▶ [ABOUT THIS EXERCISE] If a line below holds the word "terminated", count it; then say how many such lines there are and nothing else.

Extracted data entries
---*---

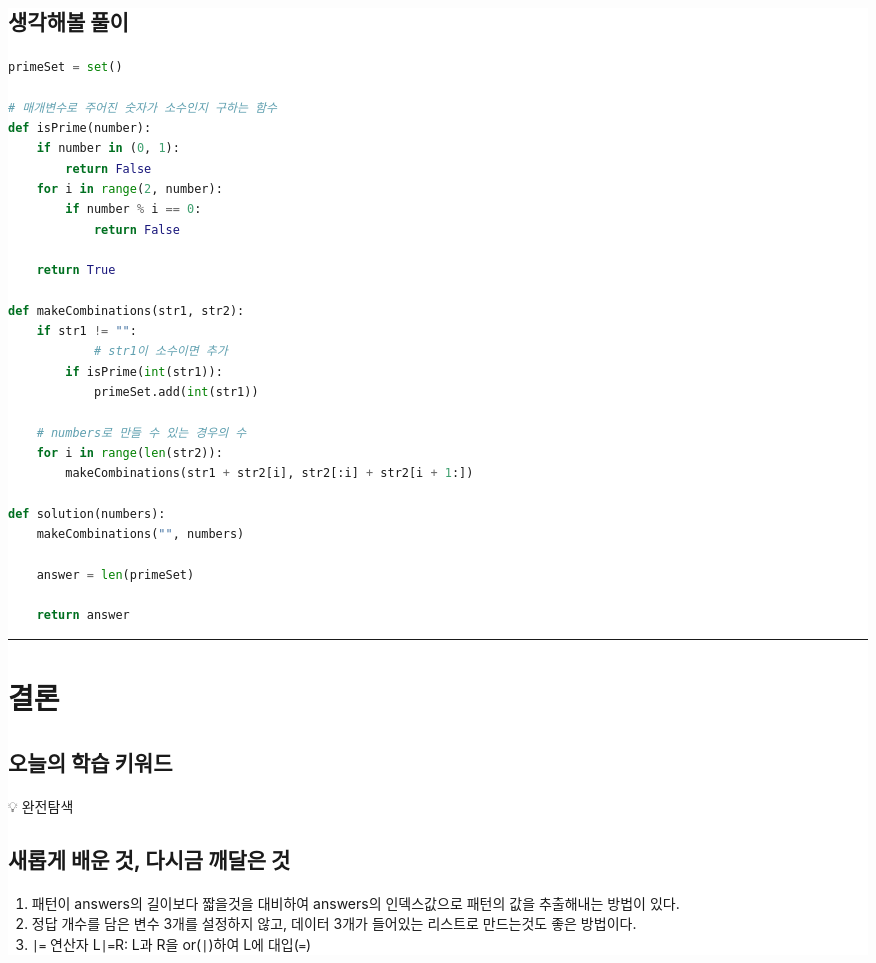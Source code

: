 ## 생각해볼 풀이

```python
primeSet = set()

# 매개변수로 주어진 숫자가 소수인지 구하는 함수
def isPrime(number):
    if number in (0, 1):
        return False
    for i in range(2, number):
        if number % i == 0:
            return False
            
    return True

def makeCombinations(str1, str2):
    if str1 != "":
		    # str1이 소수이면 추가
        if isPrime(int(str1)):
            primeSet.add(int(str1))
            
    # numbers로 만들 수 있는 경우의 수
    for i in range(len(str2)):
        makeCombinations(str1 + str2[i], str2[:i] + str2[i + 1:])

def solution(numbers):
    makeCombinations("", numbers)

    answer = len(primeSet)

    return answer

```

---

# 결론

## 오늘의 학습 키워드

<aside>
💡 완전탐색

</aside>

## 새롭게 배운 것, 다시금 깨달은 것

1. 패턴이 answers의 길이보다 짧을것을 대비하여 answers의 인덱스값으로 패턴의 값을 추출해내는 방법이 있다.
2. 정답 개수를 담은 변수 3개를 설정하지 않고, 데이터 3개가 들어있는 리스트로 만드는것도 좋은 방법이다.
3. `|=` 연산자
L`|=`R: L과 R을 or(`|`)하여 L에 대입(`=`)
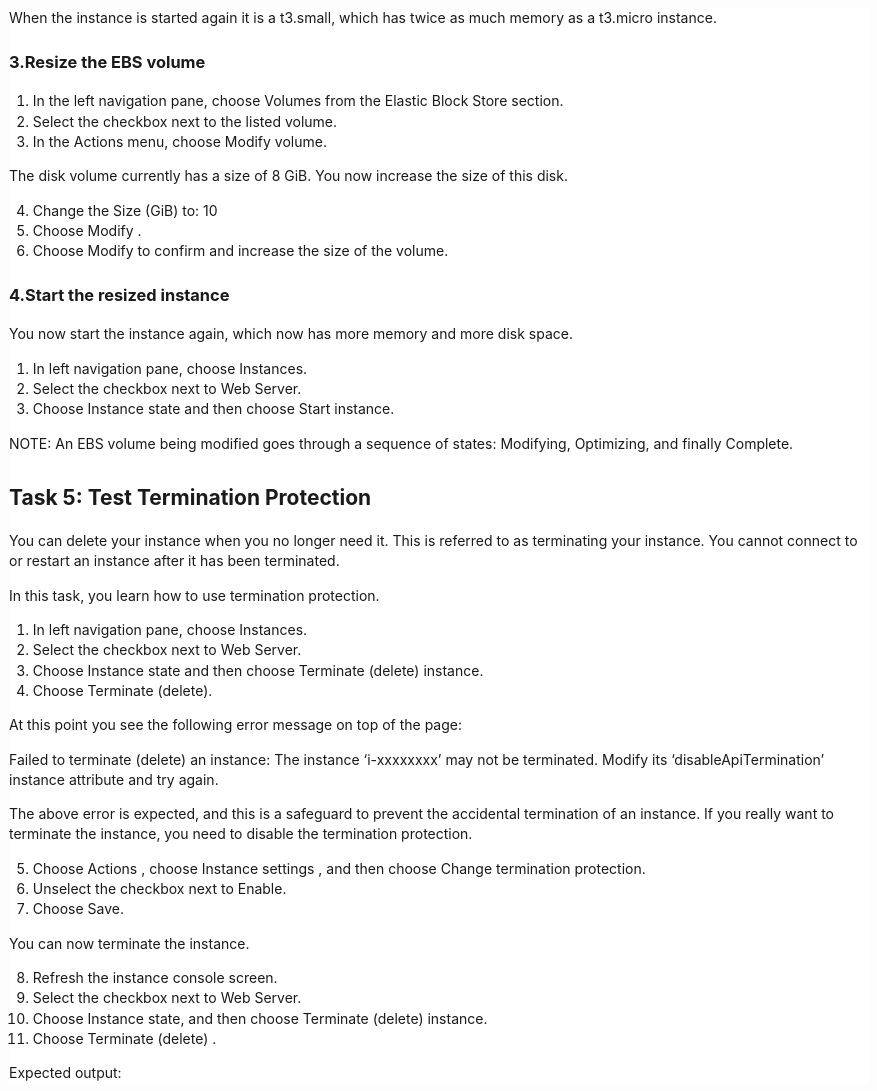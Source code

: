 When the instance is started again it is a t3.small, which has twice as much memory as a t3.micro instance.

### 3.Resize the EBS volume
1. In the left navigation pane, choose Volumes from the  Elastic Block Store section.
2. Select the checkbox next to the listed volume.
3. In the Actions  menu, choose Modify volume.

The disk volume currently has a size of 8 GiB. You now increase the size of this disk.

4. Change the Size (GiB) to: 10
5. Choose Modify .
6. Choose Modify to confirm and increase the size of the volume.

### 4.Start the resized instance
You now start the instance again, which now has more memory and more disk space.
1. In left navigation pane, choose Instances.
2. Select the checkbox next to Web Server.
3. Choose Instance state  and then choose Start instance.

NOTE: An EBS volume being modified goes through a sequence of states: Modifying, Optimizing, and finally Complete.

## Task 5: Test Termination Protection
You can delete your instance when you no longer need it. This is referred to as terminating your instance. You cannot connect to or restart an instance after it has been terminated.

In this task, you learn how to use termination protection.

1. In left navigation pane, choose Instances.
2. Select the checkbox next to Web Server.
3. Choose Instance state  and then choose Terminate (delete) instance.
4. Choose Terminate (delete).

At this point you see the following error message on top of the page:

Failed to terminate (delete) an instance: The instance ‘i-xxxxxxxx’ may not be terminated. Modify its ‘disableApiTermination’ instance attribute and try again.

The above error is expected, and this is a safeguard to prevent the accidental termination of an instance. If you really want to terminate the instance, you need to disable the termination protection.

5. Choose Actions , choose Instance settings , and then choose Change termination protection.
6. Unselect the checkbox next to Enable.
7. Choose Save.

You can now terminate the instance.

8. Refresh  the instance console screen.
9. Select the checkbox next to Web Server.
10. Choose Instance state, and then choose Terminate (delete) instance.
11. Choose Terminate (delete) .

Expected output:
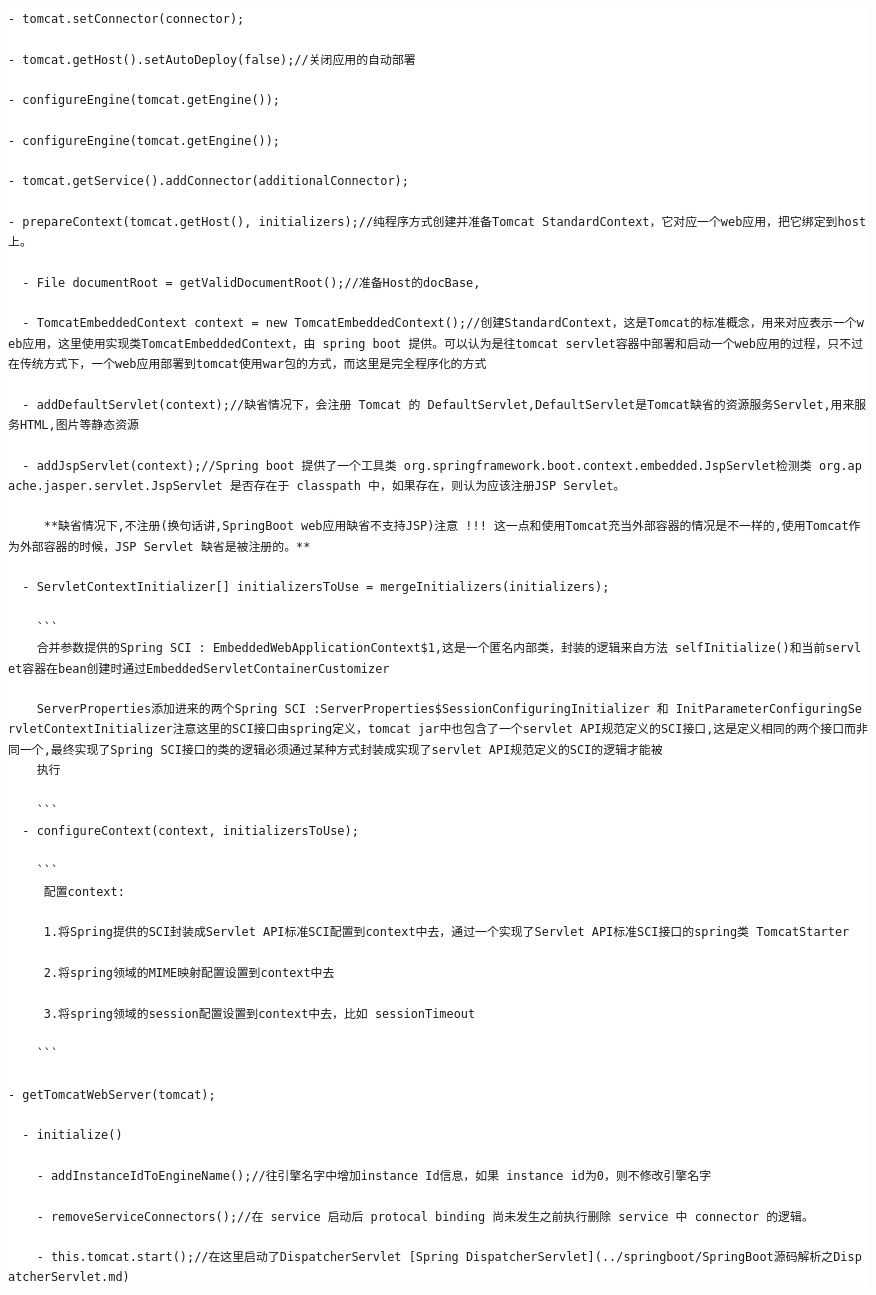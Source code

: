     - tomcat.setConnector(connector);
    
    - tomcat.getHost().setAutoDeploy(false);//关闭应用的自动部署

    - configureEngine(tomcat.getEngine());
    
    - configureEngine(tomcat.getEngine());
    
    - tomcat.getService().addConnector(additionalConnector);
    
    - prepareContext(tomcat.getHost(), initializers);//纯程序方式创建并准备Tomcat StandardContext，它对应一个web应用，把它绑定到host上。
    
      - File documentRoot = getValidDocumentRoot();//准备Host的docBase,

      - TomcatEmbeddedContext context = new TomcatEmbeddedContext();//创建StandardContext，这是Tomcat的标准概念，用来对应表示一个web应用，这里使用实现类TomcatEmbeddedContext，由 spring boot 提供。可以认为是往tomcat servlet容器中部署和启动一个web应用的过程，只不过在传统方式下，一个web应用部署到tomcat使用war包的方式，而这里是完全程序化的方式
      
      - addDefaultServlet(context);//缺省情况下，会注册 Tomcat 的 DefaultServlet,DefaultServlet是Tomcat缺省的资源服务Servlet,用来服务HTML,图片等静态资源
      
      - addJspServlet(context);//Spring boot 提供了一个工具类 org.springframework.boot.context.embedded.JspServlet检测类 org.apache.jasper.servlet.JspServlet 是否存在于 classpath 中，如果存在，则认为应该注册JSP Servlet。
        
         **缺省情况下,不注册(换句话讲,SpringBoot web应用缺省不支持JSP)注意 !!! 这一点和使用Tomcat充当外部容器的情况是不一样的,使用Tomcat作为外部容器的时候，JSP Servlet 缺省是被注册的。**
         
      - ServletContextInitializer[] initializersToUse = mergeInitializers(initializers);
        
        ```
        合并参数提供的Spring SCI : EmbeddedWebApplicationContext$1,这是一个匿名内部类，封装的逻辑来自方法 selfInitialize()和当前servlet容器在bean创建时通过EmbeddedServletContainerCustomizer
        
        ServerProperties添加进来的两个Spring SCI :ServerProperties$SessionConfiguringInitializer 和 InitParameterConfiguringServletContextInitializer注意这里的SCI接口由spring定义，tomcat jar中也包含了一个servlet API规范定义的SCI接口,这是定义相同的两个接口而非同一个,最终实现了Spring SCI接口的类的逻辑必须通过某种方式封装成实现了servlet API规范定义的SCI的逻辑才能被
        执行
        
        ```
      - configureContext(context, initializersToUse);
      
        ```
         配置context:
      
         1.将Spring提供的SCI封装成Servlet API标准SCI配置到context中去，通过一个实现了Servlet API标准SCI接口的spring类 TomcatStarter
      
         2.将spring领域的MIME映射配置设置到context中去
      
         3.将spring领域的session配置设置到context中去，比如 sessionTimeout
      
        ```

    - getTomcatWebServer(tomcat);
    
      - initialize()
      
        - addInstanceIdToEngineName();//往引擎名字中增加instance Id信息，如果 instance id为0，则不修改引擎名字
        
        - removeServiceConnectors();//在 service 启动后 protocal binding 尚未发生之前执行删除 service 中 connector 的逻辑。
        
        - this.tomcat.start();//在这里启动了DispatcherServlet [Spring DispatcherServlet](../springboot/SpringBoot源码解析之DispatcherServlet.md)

---*---

▶ [RESULT] 2